Navacerrada (Madrid), 04.07.12.- The International Course of the 2012 FAES Campus has ended with the dialogue ‘A New Narrative for Europe’. The speakers have been the director of the Jean Monnet Center for International and Regional Economic Law and Justice of New York University, Joseph Weiler, and the president of Analistas Socio-Políticos, Víctor Pérez-Díaz. Charing the dialogue was the former minister of Foreign Affairs and member of the Spanish Council of State, Ana Palacio.

Joseph Weiler:

“The European Union has suffered an institutional failure, as the European Parliament has turned out to be an irrelevant actor in European political life, the Commission has become a very efficient secretariat for what others decide to do, and the Council has dedicated itself to settling what ’Merkozy’ had previously decided. The other day Monti and Rajoy featured the exception which proves the rule”.

“The European Union has failed in other ways as well. In the first place, in the principle of representation which, in the case of Europe, is an empirical proposal. It doesn’t matter if the majority is centre-right or centre-left, as it doesn’t get translated in the results of policies and the preference of voters doesn’t translate into actions. Likewise, the principle of responsibility has failed, as we don’t have a government in Europe and, therefore, we can’t sack those we don’t like: we can have governance without government which is a design flaw. There’s no political responsibility and no one has paid any price for failing in many occasions, like in the Lisbon Treaty or with the euro”.

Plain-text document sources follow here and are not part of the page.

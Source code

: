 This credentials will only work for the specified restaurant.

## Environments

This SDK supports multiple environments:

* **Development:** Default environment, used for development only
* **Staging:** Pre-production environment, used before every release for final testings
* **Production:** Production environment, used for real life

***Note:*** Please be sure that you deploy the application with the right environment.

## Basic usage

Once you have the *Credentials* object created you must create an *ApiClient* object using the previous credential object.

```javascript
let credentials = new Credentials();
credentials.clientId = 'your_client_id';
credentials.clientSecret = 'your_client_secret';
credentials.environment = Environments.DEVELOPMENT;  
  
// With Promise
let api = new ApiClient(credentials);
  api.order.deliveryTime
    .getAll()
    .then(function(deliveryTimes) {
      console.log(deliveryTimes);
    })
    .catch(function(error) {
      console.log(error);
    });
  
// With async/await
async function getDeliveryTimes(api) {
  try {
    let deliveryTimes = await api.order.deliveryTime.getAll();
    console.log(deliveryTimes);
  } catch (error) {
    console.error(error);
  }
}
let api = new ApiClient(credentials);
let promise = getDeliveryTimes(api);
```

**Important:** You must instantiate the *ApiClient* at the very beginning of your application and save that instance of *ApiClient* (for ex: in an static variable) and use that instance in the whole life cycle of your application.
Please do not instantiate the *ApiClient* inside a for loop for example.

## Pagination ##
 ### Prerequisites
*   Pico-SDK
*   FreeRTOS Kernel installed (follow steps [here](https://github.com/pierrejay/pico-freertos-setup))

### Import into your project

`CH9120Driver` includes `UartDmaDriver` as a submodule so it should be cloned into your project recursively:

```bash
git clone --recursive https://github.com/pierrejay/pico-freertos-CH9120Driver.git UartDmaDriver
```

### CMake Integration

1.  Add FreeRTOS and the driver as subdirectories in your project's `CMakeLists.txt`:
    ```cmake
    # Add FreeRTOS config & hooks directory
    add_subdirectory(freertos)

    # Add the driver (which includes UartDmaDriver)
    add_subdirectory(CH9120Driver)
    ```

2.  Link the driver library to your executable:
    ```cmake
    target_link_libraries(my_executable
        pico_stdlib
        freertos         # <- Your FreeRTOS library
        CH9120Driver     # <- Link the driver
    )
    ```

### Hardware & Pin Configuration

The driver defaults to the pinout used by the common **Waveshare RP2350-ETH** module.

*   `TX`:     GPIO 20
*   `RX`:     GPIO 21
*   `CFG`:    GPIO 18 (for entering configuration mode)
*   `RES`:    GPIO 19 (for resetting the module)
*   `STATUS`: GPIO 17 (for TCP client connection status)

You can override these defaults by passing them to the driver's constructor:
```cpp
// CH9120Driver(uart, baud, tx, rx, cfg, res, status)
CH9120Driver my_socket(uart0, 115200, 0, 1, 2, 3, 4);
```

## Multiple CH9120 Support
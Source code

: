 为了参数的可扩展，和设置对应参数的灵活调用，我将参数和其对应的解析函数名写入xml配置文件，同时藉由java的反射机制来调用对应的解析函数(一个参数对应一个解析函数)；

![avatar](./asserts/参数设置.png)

“Right now Europe has cero legitimacy, and in times of crisis it is more necessary than ever because it has to implement unpopular measures. It doesn’t meet any of the three sources of legitimacy: procedure, which means that if we act democratically we’ll do things in its name; results, which means that if there’s no legitimacy in the process we’ll do things in their name; dream of the future, which means that we’re prepared to make sacrifices because there’s an objective and we’re offered something new after them”.

“This project has failed for many reasons, among them because the citizen clause says that European citizens have certain rights, but in the list there’s not a single duty of loyalty or solidarity. European citizenship has not taught people what to give, and you can’t only take”.

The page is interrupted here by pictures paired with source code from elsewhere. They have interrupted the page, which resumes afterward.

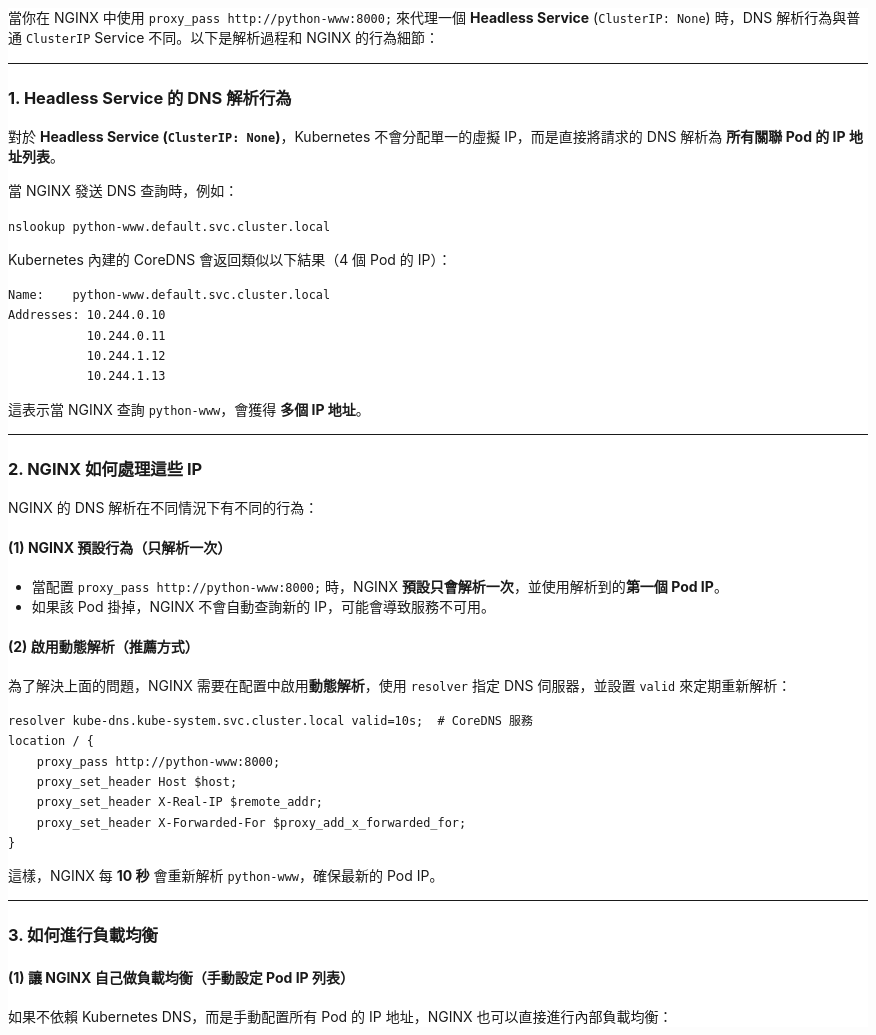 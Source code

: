 
當你在 NGINX 中使用 `proxy_pass http://python-www:8000;` 來代理一個 **Headless Service** (`ClusterIP: None`) 時，DNS 解析行為與普通 `ClusterIP` Service 不同。以下是解析過程和 NGINX 的行為細節：

---

### **1. Headless Service 的 DNS 解析行為**
對於 **Headless Service (`ClusterIP: None`)**，Kubernetes 不會分配單一的虛擬 IP，而是直接將請求的 DNS 解析為 **所有關聯 Pod 的 IP 地址列表**。  

當 NGINX 發送 DNS 查詢時，例如：

```shell
nslookup python-www.default.svc.cluster.local
```

Kubernetes 內建的 CoreDNS 會返回類似以下結果（4 個 Pod 的 IP）：  

```
Name:    python-www.default.svc.cluster.local
Addresses: 10.244.0.10
           10.244.0.11
           10.244.1.12
           10.244.1.13
```

這表示當 NGINX 查詢 `python-www`，會獲得 **多個 IP 地址**。

---

### **2. NGINX 如何處理這些 IP**
NGINX 的 DNS 解析在不同情況下有不同的行為：

#### **(1) NGINX 預設行為（只解析一次）**
- 當配置 `proxy_pass http://python-www:8000;` 時，NGINX **預設只會解析一次**，並使用解析到的**第一個 Pod IP**。  
- 如果該 Pod 掛掉，NGINX 不會自動查詢新的 IP，可能會導致服務不可用。  

#### **(2) 啟用動態解析（推薦方式）**
為了解決上面的問題，NGINX 需要在配置中啟用**動態解析**，使用 `resolver` 指定 DNS 伺服器，並設置 `valid` 來定期重新解析：

```nginx
resolver kube-dns.kube-system.svc.cluster.local valid=10s;  # CoreDNS 服務
location / {
    proxy_pass http://python-www:8000;
    proxy_set_header Host $host;
    proxy_set_header X-Real-IP $remote_addr;
    proxy_set_header X-Forwarded-For $proxy_add_x_forwarded_for;
}
```

這樣，NGINX 每 **10 秒** 會重新解析 `python-www`，確保最新的 Pod IP。

---

### **3. 如何進行負載均衡**
#### **(1) 讓 NGINX 自己做負載均衡（手動設定 Pod IP 列表）**
如果不依賴 Kubernetes DNS，而是手動配置所有 Pod 的 IP 地址，NGINX 也可以直接進行內部負載均衡：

“The crisis could be useful as a mirror to look at ourselves as citizens and see we’ve lost the republican spirit, which consists in feeling and acknowledging that the European Union belongs to us, and not that the people belongs to it”.

Víctor Pérez-Díaz:

“The European narrative is the narrative of an economic governance crisis and a complex social and cultural undercurrent which we don’t know how it will end. There are two possibilities: a derailing in a couple of years or the alternative of building unity from variety and diversity, like in the US, through a mutual learning process”.

“We are internalising with difficulty a European construction as we hadn’t done before. Up to now we had not really paid attention to what was being said and done in Europe and thanks to the crisis we have improved in terms of building a European public space”.

“This is an opportunity to build a capital of political confidence in Europe which right now doesn’t exist. The conversion of an impossible diversity into a corrected diversity through a process of mutual accepted corrections has to lead to ‘us’, as without it we won’t have sufficient motivation to pursue the European project”.

Ana Palacio:

“Behind the economic crisis there’s an existential crisis, the need to ask ourselves why we should build Europe”.

“We must re-politicize that building process and seek its legitimacy, whose original source was clearly political, but which now is structured according to functionality and prosperity”.